Point 3 above should be easy to see through, it very often ends in wasted workouts, which provide little to no stimulus for the body to adapt and improve on and may even risk injury if minimal effort is put in.

Now for the good stuff…

The ideal way to properly use a deload is to find a way to reduce overall volume without wasting time and effort and putting your hard work at risk. Here’s the answer you’ve been waiting for: simply stick to your training programme and every 3rd set of sessions, remove one third of your sets across the whole workout.

Yes, it’s really that simple. Keep the same session plan but take the total volume down by a third. This for example may end up with you doing 3 sets of your first section instead of 4, then doing two sets for your second and third sections in the workout instead of three. As a minimum, try to keep the weights the same but you may also use this as a chance to increase the intensity of the workout and adding weight to the bar/dumbbells as you know you have less overall sets to do.

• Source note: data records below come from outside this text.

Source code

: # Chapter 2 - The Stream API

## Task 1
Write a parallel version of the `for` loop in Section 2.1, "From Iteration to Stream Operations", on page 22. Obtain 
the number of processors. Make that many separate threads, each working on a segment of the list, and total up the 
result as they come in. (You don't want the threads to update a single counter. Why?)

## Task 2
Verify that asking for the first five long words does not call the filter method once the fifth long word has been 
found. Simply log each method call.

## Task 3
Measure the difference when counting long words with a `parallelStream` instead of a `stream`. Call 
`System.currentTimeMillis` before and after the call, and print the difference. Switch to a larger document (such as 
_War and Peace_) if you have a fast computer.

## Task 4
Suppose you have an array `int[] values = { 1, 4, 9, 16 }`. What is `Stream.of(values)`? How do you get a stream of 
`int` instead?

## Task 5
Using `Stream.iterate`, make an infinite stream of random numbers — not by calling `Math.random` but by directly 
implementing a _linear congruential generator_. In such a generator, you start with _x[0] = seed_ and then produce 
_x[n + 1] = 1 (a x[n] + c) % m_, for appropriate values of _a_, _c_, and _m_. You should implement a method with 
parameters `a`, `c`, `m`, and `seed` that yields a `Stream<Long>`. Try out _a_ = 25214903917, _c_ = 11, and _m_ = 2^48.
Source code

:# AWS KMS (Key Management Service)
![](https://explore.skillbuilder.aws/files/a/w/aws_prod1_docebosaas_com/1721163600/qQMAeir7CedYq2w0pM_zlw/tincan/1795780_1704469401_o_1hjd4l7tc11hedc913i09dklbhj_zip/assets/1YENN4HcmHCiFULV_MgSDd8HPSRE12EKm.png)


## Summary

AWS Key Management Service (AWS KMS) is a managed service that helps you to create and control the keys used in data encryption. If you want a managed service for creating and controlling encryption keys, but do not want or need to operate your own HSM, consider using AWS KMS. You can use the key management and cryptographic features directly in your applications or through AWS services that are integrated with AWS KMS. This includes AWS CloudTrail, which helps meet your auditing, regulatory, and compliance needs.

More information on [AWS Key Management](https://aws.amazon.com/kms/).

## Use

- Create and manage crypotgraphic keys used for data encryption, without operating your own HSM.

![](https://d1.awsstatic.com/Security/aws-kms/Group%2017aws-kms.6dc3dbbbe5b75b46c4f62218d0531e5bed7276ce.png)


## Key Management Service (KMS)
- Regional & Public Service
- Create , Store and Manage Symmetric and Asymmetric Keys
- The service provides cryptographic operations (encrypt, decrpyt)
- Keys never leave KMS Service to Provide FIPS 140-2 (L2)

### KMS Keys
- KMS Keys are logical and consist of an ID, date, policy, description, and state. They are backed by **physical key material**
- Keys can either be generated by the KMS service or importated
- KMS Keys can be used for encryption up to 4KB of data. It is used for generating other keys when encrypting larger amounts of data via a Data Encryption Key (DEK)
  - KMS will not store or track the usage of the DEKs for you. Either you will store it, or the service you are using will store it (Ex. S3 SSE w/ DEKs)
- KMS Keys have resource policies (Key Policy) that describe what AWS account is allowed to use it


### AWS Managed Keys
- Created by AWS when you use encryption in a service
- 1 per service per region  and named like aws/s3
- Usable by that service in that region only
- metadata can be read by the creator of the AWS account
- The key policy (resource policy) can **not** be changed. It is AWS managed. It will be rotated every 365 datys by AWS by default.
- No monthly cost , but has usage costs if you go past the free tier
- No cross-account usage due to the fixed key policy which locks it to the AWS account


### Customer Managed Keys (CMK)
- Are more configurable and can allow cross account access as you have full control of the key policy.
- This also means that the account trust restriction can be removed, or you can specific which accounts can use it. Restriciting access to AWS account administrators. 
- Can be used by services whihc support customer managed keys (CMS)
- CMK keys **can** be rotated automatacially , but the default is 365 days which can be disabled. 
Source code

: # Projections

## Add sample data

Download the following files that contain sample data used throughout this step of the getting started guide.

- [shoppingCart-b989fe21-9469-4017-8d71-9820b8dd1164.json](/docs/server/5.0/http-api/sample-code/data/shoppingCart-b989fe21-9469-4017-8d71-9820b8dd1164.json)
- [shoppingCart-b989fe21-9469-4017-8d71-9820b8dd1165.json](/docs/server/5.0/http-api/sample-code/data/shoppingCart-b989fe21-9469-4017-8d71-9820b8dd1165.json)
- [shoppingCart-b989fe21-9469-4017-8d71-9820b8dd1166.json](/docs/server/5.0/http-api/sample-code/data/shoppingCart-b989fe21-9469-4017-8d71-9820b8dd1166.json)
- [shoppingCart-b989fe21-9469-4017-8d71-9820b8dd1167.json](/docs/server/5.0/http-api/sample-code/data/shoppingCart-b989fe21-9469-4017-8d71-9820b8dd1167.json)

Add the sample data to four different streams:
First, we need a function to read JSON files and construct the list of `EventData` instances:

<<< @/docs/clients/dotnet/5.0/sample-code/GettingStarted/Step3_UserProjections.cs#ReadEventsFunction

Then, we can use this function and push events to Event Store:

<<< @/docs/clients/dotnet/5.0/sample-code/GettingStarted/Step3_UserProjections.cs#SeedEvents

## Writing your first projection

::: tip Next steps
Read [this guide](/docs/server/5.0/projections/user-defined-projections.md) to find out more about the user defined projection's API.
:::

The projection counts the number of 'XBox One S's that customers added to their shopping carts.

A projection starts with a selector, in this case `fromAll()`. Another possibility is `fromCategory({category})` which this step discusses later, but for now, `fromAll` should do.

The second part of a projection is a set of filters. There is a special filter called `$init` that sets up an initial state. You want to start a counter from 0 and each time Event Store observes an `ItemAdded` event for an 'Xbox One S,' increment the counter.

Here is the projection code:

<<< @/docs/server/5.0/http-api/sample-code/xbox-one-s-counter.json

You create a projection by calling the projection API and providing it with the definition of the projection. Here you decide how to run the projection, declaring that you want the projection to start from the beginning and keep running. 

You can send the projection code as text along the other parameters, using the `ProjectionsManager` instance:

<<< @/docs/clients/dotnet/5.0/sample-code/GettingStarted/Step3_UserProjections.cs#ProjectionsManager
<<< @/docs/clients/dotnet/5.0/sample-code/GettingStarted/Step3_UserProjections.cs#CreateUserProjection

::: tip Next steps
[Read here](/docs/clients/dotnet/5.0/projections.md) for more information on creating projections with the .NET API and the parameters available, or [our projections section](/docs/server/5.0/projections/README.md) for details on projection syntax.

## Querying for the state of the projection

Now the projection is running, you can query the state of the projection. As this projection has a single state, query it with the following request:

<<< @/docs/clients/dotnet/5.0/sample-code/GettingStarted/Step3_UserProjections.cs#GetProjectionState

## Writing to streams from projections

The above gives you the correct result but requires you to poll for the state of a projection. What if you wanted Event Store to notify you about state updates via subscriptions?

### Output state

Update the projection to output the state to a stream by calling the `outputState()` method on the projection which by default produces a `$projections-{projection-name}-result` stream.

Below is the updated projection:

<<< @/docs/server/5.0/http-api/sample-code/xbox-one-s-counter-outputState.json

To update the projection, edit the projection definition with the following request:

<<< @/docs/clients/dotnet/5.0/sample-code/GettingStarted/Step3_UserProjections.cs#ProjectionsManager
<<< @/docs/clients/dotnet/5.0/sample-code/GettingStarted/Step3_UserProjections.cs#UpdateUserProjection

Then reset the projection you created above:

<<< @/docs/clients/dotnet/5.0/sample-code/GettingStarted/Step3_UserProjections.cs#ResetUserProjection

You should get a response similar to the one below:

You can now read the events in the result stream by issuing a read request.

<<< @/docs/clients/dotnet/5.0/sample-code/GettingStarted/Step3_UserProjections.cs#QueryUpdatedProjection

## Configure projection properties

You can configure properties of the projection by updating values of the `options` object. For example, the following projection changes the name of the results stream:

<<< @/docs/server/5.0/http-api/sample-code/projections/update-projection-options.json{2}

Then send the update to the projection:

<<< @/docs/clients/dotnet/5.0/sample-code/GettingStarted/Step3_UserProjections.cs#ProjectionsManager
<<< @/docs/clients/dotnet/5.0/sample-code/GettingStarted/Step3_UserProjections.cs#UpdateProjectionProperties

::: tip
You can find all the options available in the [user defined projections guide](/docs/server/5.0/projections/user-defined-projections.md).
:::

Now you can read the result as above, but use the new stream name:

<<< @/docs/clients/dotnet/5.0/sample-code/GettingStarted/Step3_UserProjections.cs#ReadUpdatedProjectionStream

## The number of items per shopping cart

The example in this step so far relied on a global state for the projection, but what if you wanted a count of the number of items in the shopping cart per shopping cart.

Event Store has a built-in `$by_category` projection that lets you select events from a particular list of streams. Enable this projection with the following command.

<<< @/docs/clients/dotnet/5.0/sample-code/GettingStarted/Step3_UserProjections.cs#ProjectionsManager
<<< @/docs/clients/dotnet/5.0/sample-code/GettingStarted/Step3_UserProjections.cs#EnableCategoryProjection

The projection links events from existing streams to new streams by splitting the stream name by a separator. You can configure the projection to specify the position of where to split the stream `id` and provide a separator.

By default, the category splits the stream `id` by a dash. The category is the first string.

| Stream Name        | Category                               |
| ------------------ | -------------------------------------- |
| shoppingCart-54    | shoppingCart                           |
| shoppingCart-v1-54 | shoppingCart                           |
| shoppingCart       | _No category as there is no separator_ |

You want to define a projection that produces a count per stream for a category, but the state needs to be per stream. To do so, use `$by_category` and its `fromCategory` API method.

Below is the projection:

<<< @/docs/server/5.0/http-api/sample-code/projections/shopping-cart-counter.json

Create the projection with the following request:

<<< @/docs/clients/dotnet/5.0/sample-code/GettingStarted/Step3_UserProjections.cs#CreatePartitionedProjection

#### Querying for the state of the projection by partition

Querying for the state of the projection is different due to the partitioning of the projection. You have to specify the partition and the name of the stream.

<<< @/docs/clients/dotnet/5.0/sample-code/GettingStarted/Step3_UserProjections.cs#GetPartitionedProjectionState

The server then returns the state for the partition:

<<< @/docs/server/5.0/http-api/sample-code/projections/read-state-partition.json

Most of the good training programmes I have read or designed myself run on a 4 or 6 week basis. In this case, on the 3rd week just apply this principal to each of the workouts in the plan. If you have a programme which has two repeated workouts within the same week then use this principal only every 3rd round of them.

This method allows you to routinely take sessions which are lower in volume and doesn’t allow you to make any of the above mentioned mistakes, allowing you to grow stronger, bigger, more athletic and healthy.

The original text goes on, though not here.